Por que os entregadores de comida não nos matam?
O almoço veio de moto, como tem sido comum. Quando a comida saiu do restaurante, o aplicativo me enviou uma mensagem com o nome do entregador: Francisco Nogueira.
“De repente é primo.” Num instante, matutei sobre o homem que traria a minha boia. No instante seguinte, passou. Sempre passa, mais rápido do que uma 125 com escapamento aberto.
A massa de motociclistas a serviço das empresas de entrega é invisível para nós, clientes exilados dos restaurantes de patrão. Mas às vezes pensamos neles.
Pensamos neles quando o retrovisor é arrancado por uma moto à toda, entre as faixas de rolamento da avenida Rebouças.
Pensamos neles quando a comida começa a demorar mais do que desejávamos.
Pensamos neles quando vêm dando grau –empinando a moto– pelo caminho, e o queijo derretido escorre todo para uma só banda da pizza.

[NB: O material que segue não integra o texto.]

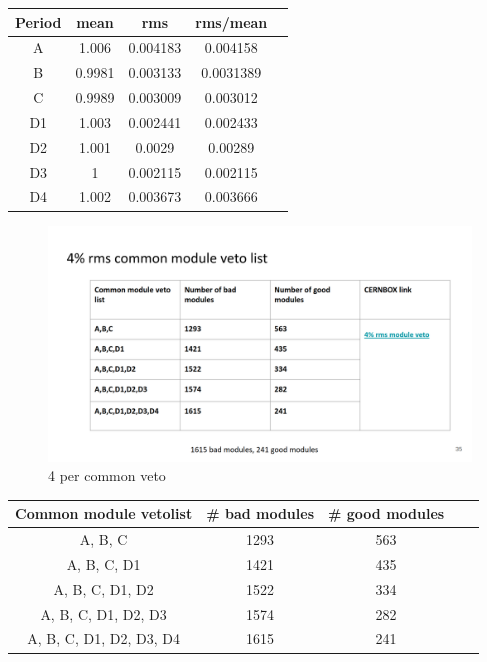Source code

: \begin{table}[!ht]
\centering
{}
\begin{tabular}{ccccc}
    \textbf{Period} & \textbf{mean} & \textbf{rms} &  \textbf{rms/mean} \\ \hline
    A & 1.006 & 0.004183 & 0.004158 \\
    B & 0.9981  & 0.003133 & 0.0031389 \\
    C & 0.9989  & 0.003009 & 0.003012\\
    D1 & 1.003  & 0.002441 & 0.002433 \\
    D2 & 1.001  & 0.0029 & 0.00289 \\
   D3  & 1  & 0.002115 & 0.002115 \\
   D4  & 1.002  & 0.003673 & 0.003666 \\ 
\end{tabular}
\label{tab:pccvis_diffveto}
\end{table}



\begin{figure}[!htp]
\centering
\includegraphics[width=1\textwidth]{ashish_thesis/4per_rms_common_veto.png}
\caption{%
   4 per common veto
}
\label{fig:4per common veto}
\end{figure}


\begin{table}[!ht]
\centering
{}
\begin{tabular}{ccccc}
    \textbf{Common module vetolist} & \textbf{# bad modules} & \textbf{# good modules} \\ \hline
    A, B, C & 1293 & 563  \\
    A, B, C, D1 & 1421  & 435  \\
    A, B, C, D1, D2 & 1522  & 334 \\
    A, B, C, D1, D2, D3 & 1574  & 282  \\
   A, B, C, D1, D2, D3, D4  & 1615  & 241 \\
\end{tabular}
\label{tab:pccvis_diffveto}
\end{table}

Nas outras situações, somos indiferentes. Dá para ser pior.
Tome o pateta de camiseta azul que esfregou o indicador direito no antebraço esquerdo, para mostrar a pele branca, e disse ao motoboy do iFood: “Você tem inveja disso aqui, morou?”.

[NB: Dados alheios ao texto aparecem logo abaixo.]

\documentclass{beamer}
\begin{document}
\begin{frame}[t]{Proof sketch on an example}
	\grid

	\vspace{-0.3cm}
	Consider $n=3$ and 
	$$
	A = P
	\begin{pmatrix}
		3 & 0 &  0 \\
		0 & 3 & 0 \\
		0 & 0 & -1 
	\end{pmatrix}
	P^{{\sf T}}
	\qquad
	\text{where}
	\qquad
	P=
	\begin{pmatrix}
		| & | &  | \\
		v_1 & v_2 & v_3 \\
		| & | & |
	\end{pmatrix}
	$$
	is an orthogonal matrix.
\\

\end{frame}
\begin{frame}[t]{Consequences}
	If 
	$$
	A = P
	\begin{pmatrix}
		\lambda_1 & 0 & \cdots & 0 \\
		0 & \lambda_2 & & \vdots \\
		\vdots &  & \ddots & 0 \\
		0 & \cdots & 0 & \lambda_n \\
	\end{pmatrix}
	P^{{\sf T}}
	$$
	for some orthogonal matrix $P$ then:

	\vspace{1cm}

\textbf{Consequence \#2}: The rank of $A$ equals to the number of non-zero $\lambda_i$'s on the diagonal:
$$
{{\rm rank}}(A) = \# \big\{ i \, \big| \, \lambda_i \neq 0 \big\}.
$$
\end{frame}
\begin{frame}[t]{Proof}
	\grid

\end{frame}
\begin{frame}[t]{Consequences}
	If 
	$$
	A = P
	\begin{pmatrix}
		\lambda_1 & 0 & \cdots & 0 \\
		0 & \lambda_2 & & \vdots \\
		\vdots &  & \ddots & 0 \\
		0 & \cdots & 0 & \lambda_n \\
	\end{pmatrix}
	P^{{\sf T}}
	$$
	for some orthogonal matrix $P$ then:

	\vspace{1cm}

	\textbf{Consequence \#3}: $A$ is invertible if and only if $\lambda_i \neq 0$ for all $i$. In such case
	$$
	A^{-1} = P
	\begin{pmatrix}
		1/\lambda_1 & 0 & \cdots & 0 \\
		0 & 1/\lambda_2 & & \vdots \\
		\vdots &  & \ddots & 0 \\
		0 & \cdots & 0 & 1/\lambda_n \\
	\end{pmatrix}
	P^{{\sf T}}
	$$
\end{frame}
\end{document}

Foi no condomínio Vila Bela Vista, em Valinhos (SP), alguns meses atrás.
Nesta semana, veio à tona um episódio igualmente aterrador de racismo contra um entregador de comida em Goiânia.

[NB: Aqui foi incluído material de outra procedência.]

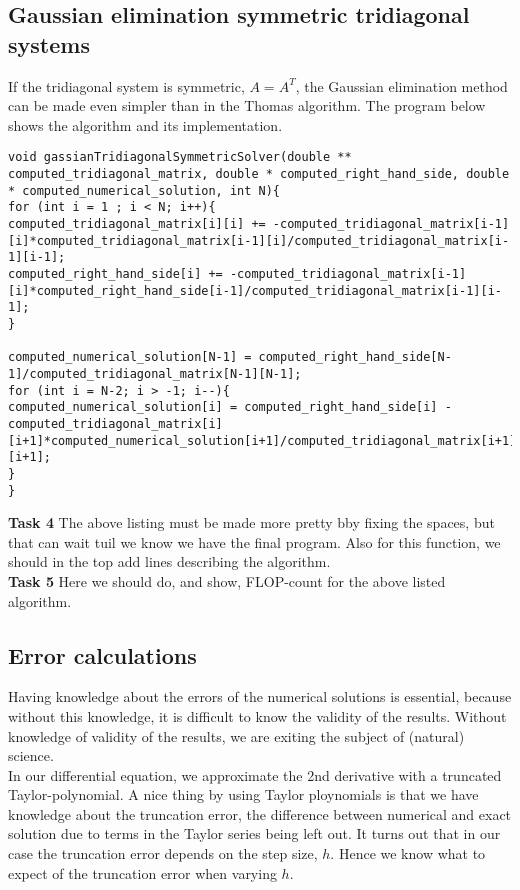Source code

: \documentclass{article}
\begin{document}
\subsection{Gaussian elimination symmetric tridiagonal systems}
If the tridiagonal system is symmetric, $A = A^T$, the Gaussian elimination method can be made even simpler than in the Thomas algorithm. The program below shows the algorithm and its implementation.

\begin{lstlisting}
void gassianTridiagonalSymmetricSolver(double ** computed_tridiagonal_matrix, double * computed_right_hand_side, double * computed_numerical_solution, int N){
for (int i = 1 ; i < N; i++){
computed_tridiagonal_matrix[i][i] += -computed_tridiagonal_matrix[i-1][i]*computed_tridiagonal_matrix[i-1][i]/computed_tridiagonal_matrix[i-1][i-1];
computed_right_hand_side[i] += -computed_tridiagonal_matrix[i-1][i]*computed_right_hand_side[i-1]/computed_tridiagonal_matrix[i-1][i-1];
}

computed_numerical_solution[N-1] = computed_right_hand_side[N-1]/computed_tridiagonal_matrix[N-1][N-1];
for (int i = N-2; i > -1; i--){
computed_numerical_solution[i] = computed_right_hand_side[i] - computed_tridiagonal_matrix[i][i+1]*computed_numerical_solution[i+1]/computed_tridiagonal_matrix[i+1][i+1];
}
}
\end{lstlisting}

\textbf{Task 4} The above listing must be made more pretty bby fixing the spaces, but that can wait tuil we know we have the final program. Also for this function, we should in the top add lines describing the algorithm.\\

\textbf{Task 5} Here we should do, and show, FLOP-count for the above listed algorithm.

\subsection{Error calculations}
Having knowledge about the errors of the numerical solutions is essential, because without this knowledge, it is difficult to know the validity of the results. Without knowledge of validity of the results, we are exiting the subject of (natural) science. \\

In our differential equation, we approximate the 2nd derivative with a truncated Taylor-polynomial. A nice thing by using Taylor ploynomials is that we have knowledge about the truncation error, the difference between numerical and exact solution due to terms in the Taylor series being left out. It turns out that in our case the truncation error depends on the step size, $h$. Hence we know what to expect of the truncation error when varying $h$. \\
\end{document}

O portador foi barrado na portaria do condomínio onde deveria fazer a entrega. Pelo aplicativo, a cliente mandou três recados à lanchonete.
O primeiro: “Esse preto não vai entrar no meu condomínio”.
O segundo: “Favor mandar outro motoboy que seja branco”.
O terceiro: “Eu não vou permitir esse macaco”.
Sorridente por trás da máscara, o motoboy goiano gravou um vídeo para agradecer a solidariedade nas redes sociais; o entregador paulista foi altivo, mas polido, enquanto respondia à chuva de ofensas. Tratou por “senhor” o vomitador de impropérios. Sintomático.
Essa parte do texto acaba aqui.